* [Stored data entries]
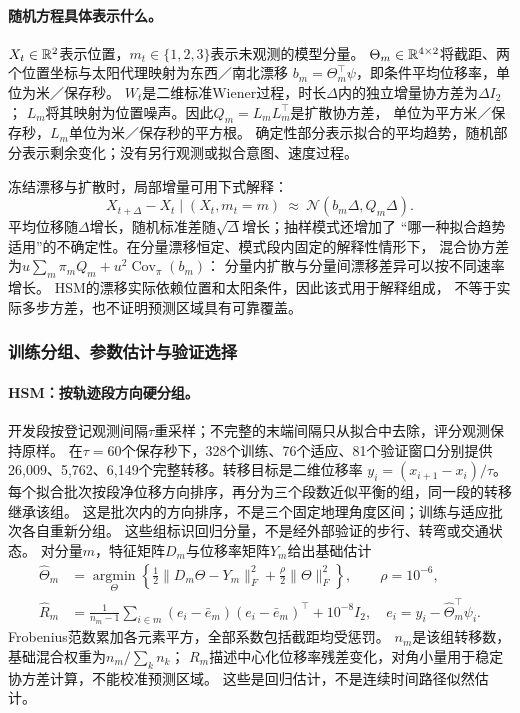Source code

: \paragraph{随机方程具体表示什么。}
$X_t\in\R^2$表示位置，$m_t\in\{1,2,3\}$表示未观测的模型分量。
$\Theta_m\in\R^{4\times2}$将截距、两个位置坐标与太阳代理映射为东西／南北漂移
$b_m=\Theta_m^\top\psi$，即条件平均位移率，单位为米／保存秒。
$W_t$是二维标准Wiener过程，时长$\Delta$内的独立增量协方差为$\Delta I_2$；
$L_m$将其映射为位置噪声。因此$Q_m=L_mL_m^\top$是扩散协方差，
单位为平方米／保存秒，$L_m$单位为米／保存秒的平方根。
确定性部分表示拟合的平均趋势，随机部分表示剩余变化；没有另行观测或拟合意图、速度过程。

冻结漂移与扩散时，局部增量可用下式解释：
\begin{equation}\label{eq:local-increment}
 X_{t+\Delta}-X_t\mid(X_t,m_t=m)
 \ \approx\ \mathcal N\!\left(b_m\Delta,Q_m\Delta\right).
\end{equation}
平均位移随$\Delta$增长，随机标准差随$\sqrt\Delta$增长；抽样模式还增加了
“哪一种拟合趋势适用”的不确定性。在分量漂移恒定、模式段内固定的解释性情形下，
混合协方差为$u\sum_m\pi_mQ_m+u^2\operatorname{Cov}_{\pi}(b_m)$：
分量内扩散与分量间漂移差异可以按不同速率增长。
HSM的漂移实际依赖位置和太阳条件，因此该式用于解释组成，
不等于实际多步方差，也不证明预测区域具有可靠覆盖。

\subsubsection{训练分组、参数估计与验证选择}\label{sec:training-methods}
\paragraph{HSM：按轨迹段方向硬分组。}
开发段按登记观测间隔$\tau$重采样；不完整的末端间隔只从拟合中去除，评分观测保持原样。
在$\tau=60$个保存秒下，328个训练、76个适应、81个验证窗口分别提供
26,009、5,762、6,149个完整转移。转移目标是二维位移率
$y_i=(x_{i+1}-x_i)/\tau$。
每个拟合批次按段净位移方向排序，再分为三个段数近似平衡的组，同一段的转移继承该组。
这是批次内的方向排序，不是三个固定地理角度区间；训练与适应批次各自重新分组。
这些组标识回归分量，不是经外部验证的步行、转弯或交通状态。
对分量$m$，特征矩阵$D_m$与位移率矩阵$Y_m$给出基础估计
\begin{align}
 \widehat\Theta_m&=\underset{\Theta}{\operatorname{argmin}}
 \left\{\tfrac12\|D_m\Theta-Y_m\|_F^2+
             \tfrac\rho2\|\Theta\|_F^2\right\},
 \qquad \rho=10^{-6},\label{eq:main-full-fit}\\
 \widehat R_m&=\frac1{n_m-1}\sum_{i\in m}
 (e_i-\bar e_m)(e_i-\bar e_m)^\top+10^{-8}I_2,
 \quad e_i=y_i-\widehat\Theta_m^\top\psi_i .
 \label{eq:main-full-residual}
\end{align}
Frobenius范数累加各元素平方，全部系数包括截距均受惩罚。
$n_m$是该组转移数，基础混合权重为$n_m/\sum_k n_k$；
$R_m$描述中心化位移率残差变化，对角小量用于稳定协方差计算，不能校准预测区域。
这些是回归估计，不是连续时间路径似然估计。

* [WORK TO BE COMPLETED] Given the data above, transcribe exactly the lines from the one containing "HSM的漂移实际依赖位置和太阳条件，因此该式用于解释组成，" down to the one containing "每个拟合批次按段净位移方向排", and no others.

* [REPLY TO THE EXERCISE]
HSM的漂移实际依赖位置和太阳条件，因此该式用于解释组成，
不等于实际多步方差，也不证明预测区域具有可靠覆盖。

\subsubsection{训练分组、参数估计与验证选择}\label{sec:training-methods}
\paragraph{HSM：按轨迹段方向硬分组。}
开发段按登记观测间隔$\tau$重采样；不完整的末端间隔只从拟合中去除，评分观测保持原样。
在$\tau=60$个保存秒下，328个训练、76个适应、81个验证窗口分别提供
26,009、5,762、6,149个完整转移。转移目标是二维位移率
$y_i=(x_{i+1}-x_i)/\tau$。
每个拟合批次按段净位移方向排序，再分为三个段数近似平衡的组，同一段的转移继承该组。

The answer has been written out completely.